On 18 May 1944, Brigadier General Jan Kratochvíl was appointed commander of the 1st Czechoslovak Army Corps. Under his command, the corps was deployed in the Carpathian-Dukel operation. "On 10 September 1944, command of the 1st Czechoslovak Corps passed from Brigadier General Jan Kratochvíl to Brigadier General Ludvík Svoboda (by order of the commander of the 1st Ukrainian Front, Marshal of the USSR Konev). The change of commander was related to the unsuccessful start of the operation on 9 September 1944."[19] Historian Jiří Bílek evaluates Kratochvíl's dismissal as "unjustified".[20] Jan Bystrický quotes the assessment of the MS. Ministry of National Defense in London, which recognized the reasons for Koněv's decision.[19]

The corps was further organized on the basis of the arrival of other volunteers, especially Volyn Czechs. The corps distinguished itself in the Carpathian-Dukel operation—the largest mountain operation of the Second World War and the largest operation in the Czechoslovak Republic army in its history. The artillerymen of the army corps took part in a massive artillery training in the Jaslo operation, aimed at the liberation of Kraków and eastern Poland.[21] The army corps was liberating Slovakia and eastern Moravia.[19] After the mobilization of Slovaks and the involvement of local partisans, the number of soldiers increased to roughly 50,000. On 3 April 1945, General Karel Klapálek took command of the corps. A tank brigade and a mixed air division from the corps took part in the Moravia–Ostrava offensive.
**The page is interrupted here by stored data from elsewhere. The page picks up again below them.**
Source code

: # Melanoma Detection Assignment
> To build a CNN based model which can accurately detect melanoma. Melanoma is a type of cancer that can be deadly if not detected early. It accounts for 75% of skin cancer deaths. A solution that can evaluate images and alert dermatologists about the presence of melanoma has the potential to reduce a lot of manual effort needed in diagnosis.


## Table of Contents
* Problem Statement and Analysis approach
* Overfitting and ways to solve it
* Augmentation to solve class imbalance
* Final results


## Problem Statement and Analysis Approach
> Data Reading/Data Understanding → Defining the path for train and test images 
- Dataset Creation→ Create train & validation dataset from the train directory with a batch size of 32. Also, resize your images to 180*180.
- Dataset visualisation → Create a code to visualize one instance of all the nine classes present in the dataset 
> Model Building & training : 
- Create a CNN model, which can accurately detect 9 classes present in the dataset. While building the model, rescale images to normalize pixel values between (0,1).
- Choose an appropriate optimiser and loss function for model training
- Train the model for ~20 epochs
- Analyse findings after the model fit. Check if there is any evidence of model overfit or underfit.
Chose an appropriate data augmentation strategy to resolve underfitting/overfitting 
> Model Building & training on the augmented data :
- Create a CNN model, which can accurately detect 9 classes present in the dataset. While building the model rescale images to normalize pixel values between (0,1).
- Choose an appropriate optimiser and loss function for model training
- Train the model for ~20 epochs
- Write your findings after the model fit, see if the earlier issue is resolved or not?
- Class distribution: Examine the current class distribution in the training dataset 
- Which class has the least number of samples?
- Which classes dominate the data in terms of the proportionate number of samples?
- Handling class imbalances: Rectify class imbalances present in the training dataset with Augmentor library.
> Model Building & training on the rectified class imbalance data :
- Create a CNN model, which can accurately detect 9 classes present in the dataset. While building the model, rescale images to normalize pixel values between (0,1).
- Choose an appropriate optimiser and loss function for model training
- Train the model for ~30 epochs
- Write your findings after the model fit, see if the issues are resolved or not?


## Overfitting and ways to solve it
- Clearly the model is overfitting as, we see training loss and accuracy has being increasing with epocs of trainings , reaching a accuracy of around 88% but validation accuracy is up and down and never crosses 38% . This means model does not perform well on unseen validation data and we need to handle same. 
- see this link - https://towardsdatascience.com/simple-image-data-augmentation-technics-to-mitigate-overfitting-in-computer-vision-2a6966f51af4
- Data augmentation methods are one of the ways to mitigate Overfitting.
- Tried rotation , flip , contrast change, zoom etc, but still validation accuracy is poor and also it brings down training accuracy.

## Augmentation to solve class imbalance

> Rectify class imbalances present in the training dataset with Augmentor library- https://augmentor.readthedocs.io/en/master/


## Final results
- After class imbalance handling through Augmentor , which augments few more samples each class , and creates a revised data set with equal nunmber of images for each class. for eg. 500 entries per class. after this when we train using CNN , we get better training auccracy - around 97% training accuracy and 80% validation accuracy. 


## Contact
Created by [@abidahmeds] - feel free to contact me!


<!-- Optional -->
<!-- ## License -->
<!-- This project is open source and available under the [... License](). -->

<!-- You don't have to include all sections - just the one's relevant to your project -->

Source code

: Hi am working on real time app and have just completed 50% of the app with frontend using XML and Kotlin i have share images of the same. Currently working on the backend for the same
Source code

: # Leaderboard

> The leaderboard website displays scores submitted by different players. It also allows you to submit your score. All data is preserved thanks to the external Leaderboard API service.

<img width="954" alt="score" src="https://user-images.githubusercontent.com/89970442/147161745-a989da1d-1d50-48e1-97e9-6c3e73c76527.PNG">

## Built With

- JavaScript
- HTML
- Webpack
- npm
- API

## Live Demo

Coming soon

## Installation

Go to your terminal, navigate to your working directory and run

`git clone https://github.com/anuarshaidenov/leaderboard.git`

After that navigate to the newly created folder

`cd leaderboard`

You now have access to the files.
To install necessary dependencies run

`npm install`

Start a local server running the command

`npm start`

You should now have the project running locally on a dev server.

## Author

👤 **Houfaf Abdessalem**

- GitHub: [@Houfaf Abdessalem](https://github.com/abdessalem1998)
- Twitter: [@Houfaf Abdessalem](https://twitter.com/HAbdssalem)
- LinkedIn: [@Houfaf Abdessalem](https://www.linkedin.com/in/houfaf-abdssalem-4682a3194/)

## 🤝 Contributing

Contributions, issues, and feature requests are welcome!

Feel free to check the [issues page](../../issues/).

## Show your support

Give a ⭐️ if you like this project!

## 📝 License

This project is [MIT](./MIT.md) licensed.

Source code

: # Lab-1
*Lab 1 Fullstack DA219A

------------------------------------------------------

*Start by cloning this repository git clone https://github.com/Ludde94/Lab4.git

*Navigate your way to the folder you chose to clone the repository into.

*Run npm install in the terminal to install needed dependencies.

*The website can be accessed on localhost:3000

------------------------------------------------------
In January 1945, after the entry of the corps into Slovak territory, Svoboda established a corps counterintelligence service at the direct request of Soviet General Lev Zacharovič Mechlis, a member of the military council of the 4th Ukrainian Front, who coordinated the activities of the intelligence services of the front. General Svoboda originally wanted to entrust Major František Sedláček with command of the counterintelligence service, but Gen. Mechlis advocated for First Lieutenant Bedřich Reicin and prevailed.[22]

On 4 April 1945, President Edvard Beneš appointed Zdeněk Fierlinger's First Cabinet. Svoboda was appointed as a non-partisan Minister of National Defense and entrusted General Klapálek with the command of the army corps. Klapálek, along with several other generals and a number of junior officers, came from England on his request. These officers reinforced the command corps of the unit. Some came to the brigade before battle of Kyiv, some even to the corps and took part in the liberation of Slovakia and eastern Moravia.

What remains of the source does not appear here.